## [Records]
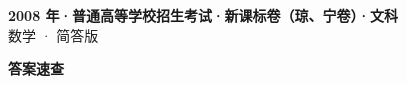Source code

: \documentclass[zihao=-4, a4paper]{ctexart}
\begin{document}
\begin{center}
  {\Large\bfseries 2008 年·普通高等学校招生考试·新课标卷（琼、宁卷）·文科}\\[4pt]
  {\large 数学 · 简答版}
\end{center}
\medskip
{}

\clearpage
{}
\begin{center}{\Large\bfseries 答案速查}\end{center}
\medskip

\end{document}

* * *

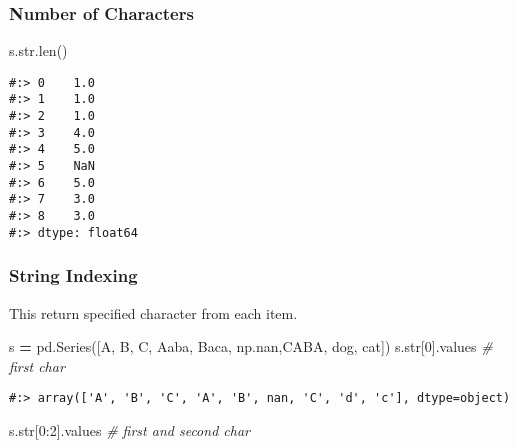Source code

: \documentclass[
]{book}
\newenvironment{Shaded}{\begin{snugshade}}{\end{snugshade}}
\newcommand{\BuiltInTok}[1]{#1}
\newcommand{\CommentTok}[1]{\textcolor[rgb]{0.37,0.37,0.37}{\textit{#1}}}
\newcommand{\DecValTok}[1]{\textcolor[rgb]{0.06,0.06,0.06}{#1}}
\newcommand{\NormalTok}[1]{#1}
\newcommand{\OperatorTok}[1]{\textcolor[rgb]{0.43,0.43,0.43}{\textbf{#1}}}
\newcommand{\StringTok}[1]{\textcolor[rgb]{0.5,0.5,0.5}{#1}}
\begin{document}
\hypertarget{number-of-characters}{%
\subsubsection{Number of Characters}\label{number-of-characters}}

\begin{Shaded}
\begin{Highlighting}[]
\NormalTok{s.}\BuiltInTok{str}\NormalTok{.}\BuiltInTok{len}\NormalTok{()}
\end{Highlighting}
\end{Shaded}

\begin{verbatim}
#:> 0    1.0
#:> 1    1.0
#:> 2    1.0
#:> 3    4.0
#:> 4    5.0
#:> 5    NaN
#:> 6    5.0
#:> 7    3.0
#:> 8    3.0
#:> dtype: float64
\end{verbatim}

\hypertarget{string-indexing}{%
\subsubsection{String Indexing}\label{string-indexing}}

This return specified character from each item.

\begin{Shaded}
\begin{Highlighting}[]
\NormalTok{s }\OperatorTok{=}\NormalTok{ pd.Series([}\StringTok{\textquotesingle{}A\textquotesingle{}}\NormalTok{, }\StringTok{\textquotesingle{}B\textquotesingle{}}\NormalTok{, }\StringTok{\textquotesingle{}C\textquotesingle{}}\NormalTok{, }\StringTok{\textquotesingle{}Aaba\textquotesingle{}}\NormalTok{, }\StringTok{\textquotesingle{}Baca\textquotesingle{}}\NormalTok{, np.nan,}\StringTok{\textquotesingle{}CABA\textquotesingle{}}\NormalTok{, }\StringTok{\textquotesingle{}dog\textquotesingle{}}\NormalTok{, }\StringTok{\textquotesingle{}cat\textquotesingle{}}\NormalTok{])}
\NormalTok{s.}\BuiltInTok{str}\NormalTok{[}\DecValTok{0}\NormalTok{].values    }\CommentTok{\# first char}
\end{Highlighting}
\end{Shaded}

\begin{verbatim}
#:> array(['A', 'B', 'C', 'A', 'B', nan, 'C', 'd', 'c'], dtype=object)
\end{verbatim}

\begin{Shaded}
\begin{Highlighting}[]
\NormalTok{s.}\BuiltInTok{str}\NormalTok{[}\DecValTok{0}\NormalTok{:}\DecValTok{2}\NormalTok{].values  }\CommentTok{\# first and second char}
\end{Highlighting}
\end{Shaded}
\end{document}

## [Task description]
The response must contain every line from the listing above in which the string "subsubsection" appears.

## [Response box]
\subsubsection{Number of Characters}\label{number-of-characters}}
\subsubsection{String Indexing}\label{string-indexing}}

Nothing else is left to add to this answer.